Enele Sopoaga, prime minister of threatened Tuvalu, was also "very encouraged by the inroads we've managed to achieve in Paris", saying: "We are all singing one song, to really address climate change, and we need to sing that song louder because there is still a big push in front of us [to conclude an accord]."

Loss and damage

A mechanism to deal with “loss and damage” as a result of climate change also survives in the latest text, although the US delegation has made it clear that it will only go along with this if the most vulnerable countries are prepared to undertake not to sue the rich developed countries for compensation.

US secretary of state John Kerry referred to the "tough conversations" that are going on behind closed doors at Le Bourget. But given that it was all "about the future of the home we share", he said the task was clear: to "get the job done."

Kerry’s announcement that the US would double its aid to developing countries to $800 million (€730 million), to enable them to adapt to the impacts of climate change, has been greeted as a very positive move. However, even this is a small contribution towards ramping up climate finance to $100 billion (€92 billion) annually in 2020.

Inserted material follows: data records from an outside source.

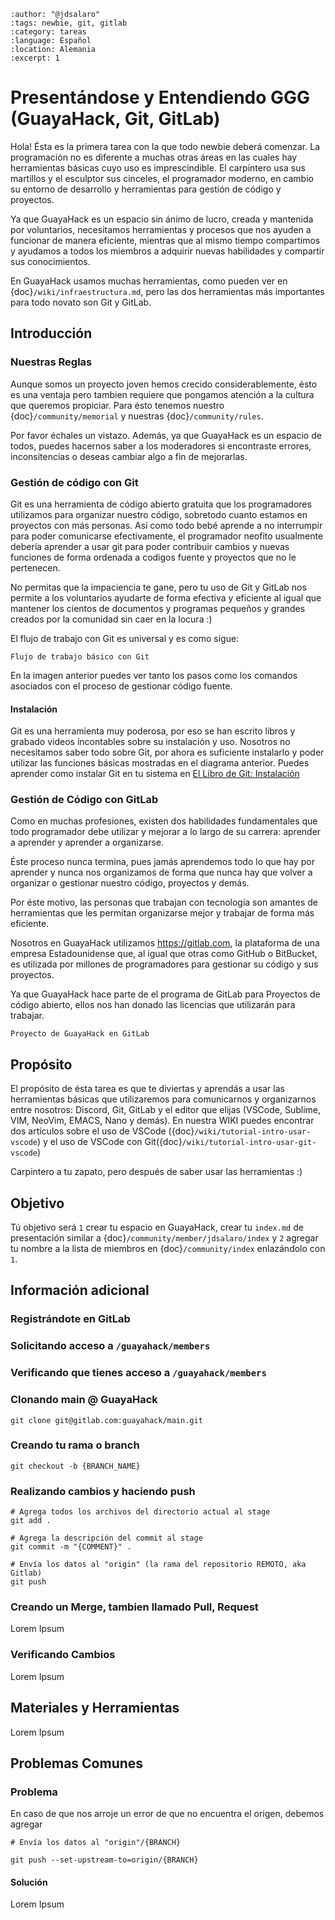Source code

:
 ```{post} 2023-07-18
:author: "@jdsalaro"
:tags: newbie, git, gitlab
:category: tareas
:language: Español
:location: Alemania
:excerpt: 1
```

# Presentándose y Entendiendo GGG (GuayaHack, Git, GitLab)

Hola! Ésta es la primera tarea con la que todo newbie deberá comenzar. La programación no es diferente a muchas otras áreas en las cuales hay herramientas básicas cuyo uso es imprescindible. El carpintero usa sus martillos y el esculptor sus cinceles, el programador moderno, en cambio su entorno de desarrollo y herramientas para gestión de código y proyectos. 

Ya que GuayaHack es un espacio sin ánimo de lucro, creada y mantenida por voluntarios, necesitamos herramientas y procesos que nos ayuden a funcionar de manera eficiente, mientras que al mismo tiempo compartimos y ayudamos a todos los miembros a adquirir nuevas habilidades y compartir sus conocimientos.

En GuayaHack usamos muchas herramientas, como pueden ver en {doc}`/wiki/infraestructura.md`, pero las dos herramientas más importantes para todo novato son Git y GitLab.

## Introducción

### Nuestras Reglas

Aunque somos un proyecto joven hemos crecido considerablemente, ésto es una ventaja pero tambien requiere que pongamos atención a la cultura que queremos propiciar. Para ésto tenemos nuestro {doc}`/community/memorial` y nuestras {doc}`/community/rules`.  

Por favor échales un vistazo. Además, ya que GuayaHack es un espacio de todos, puedes hacernos saber a los moderadores si encontraste errores, inconsitencias o deseas cambiar algo a fin de mejorarlas.

### Gestión de código con Git 

Git es una herramienta de código abierto gratuita que los programadores utilizamos para organizar nuestro código, sobretodo cuanto estamos en proyectos con más personas. Así como todo bebé aprende a no interrumpir para poder comunicarse efectivamente, el programador neofito usualmente debería aprender a usar git para poder contribuir cambios y nuevas funciones  de forma ordenada a codigos fuente y proyectos que no le pertenecen. 

No permitas que la impaciencia te gane, pero tu uso de Git y GitLab nos permite a los voluntarios ayudarte de forma efectiva y eficiente al igual que mantener los cientos de documentos y programas pequeños y grandes creados por la comunidad sin caer en la locura :)

El flujo de trabajo con Git es universal y es como sigue:

```{figure} on-boarding-git-gitlab.md-data/git-basic-workflow.png
Flujo de trabajo básico con Git
```

En la imagen anterior puedes ver tanto los pasos como los comandos asociados con el proceso de gestionar código fuente.

#### Instalación

Git es una herramienta muy poderosa, por eso se han escrito libros y grabado videos incontables sobre su instalación y uso. Nosotros no necesitamos saber todo sobre Git, por ahora es suficiente instalarlo y poder utilizar las funciones básicas mostradas en el diagrama anterior. Puedes aprender como instalar Git en tu sistema en [El Libro de Git: Instalación](https://git-scm.com/book/es/v2/Inicio---Sobre-el-Control-de-Versiones-Instalaci%C3%B3n-de-Git) 

### Gestión de Código con GitLab

Como en muchas profesiones, existen dos habilidades fundamentales que todo programador debe utilizar y mejorar a lo largo de su carrera: aprender a aprender y aprender a organizarse. 

Éste proceso nunca termina, pues jamás aprendemos todo lo que hay por aprender y nunca nos organizamos de forma que nunca hay que volver a organizar o gestionar nuestro código, proyectos y demás.

Por éste motivo, las personas que trabajan con tecnología son amantes de herramientas que les permitan organizarse mejor y trabajar de forma más eficiente. 

Nosotros en GuayaHack utilizamos https://gitlab.com, la plataforma de una empresa Estadounidense que, al igual que otras como GitHub o BitBucket, es utilizada por millones de programadores para gestionar su código y sus proyectos. 

Ya que GuayaHack hace parte de el programa de GitLab para Proyectos de código abierto, ellos nos han donado las licencias que utilizarán para trabajar.

```{figure} on-boarding-git-gitlab.md-data/gitlab-project.png
Proyecto de GuayaHack en GitLab
```

## Propósito

El propósito de ésta tarea es que te diviertas y aprendás a usar las herramientas básicas que utilizaremos para comunicarnos y organizarnos entre nosotros: Discord, Git, GitLab y el editor que elijas (VSCode, Sublime, VIM, NeoVim, EMACS, Nano y demás). En nuestra WIKI puedes encontrar dos artículos sobre el uso de VSCode ({doc}`/wiki/tutorial-intro-usar-vscode`) y el uso de VSCode con Git({doc}`/wiki/tutorial-intro-usar-git-vscode`) 

Carpintero a tu zapato, pero después de saber usar las herramientas :)

## Objetivo

Tú objetivo será `1` crear tu espacio en GuayaHack, crear tu `index.md` de presentación similar a {doc}`/community/member/jdsalaro/index` y `2` agregar tu nombre a la lista de miembros en {doc}`/community/index` enlazándolo con `1`. 

## Información adicional 

### Registrándote en GitLab

### Solicitando acceso a `/guayahack/members`

### Verificando que tienes acceso a `/guayahack/members`

### Clonando main @ GuayaHack

```
git clone git@gitlab.com:guayahack/main.git
```

### Creando tu rama o branch

```
git checkout -b {BRANCH_NAME}
```

### Realizando cambios y haciendo push

```
# Agrega todos los archivos del directorio actual al stage 
git add . 

# Agrega la descripción del commit al stage
git commit -m "{COMMENT}" . 

# Envía los datos al "origin" (la rama del repositorio REMOTO, aka Gitlab)
git push 
```

### Creando un Merge, tambien llamado Pull, Request

Lorem Ipsum

### Verificando Cambios

Lorem Ipsum

## Materiales y Herramientas

Lorem Ipsum



## Problemas Comunes

### Problema

En caso de que nos arroje un error de que no encuentra el origen, debemos agregar 

```
# Envía los datos al "origin"/{BRANCH} 

git push --set-upstream-to=origin/{BRANCH} 
```

#### Solución

Lorem Ipsum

Climate Action Network Europe director Wendell Trio agreed that COP21 was now "at a crossroads" in terms of whether it would produce an ambitious deal or one that was "extremely minimalistic". For example, the latest text contains no mention of emissions from international aviation and shipping.

Decarbonisation

But at least the word "decarbonisation" survives, even though it remains in square brackets. This is anathema to oil-producing countries such as Saudi Arabia and to others such as Australia with large reserves of coal; they would be the last to accept that such fossil fuel resources should be "left in the ground".

The NGOs are all calling on the EU to “go out of its comfort zone” (as Trio put it) by embracing more ambition to cut emissions, show real solidarity with the more vulnerable countries and step up its own efforts over time. After all, Europe has already exceeded its own 2020 target to cut emissions by 20 per cent.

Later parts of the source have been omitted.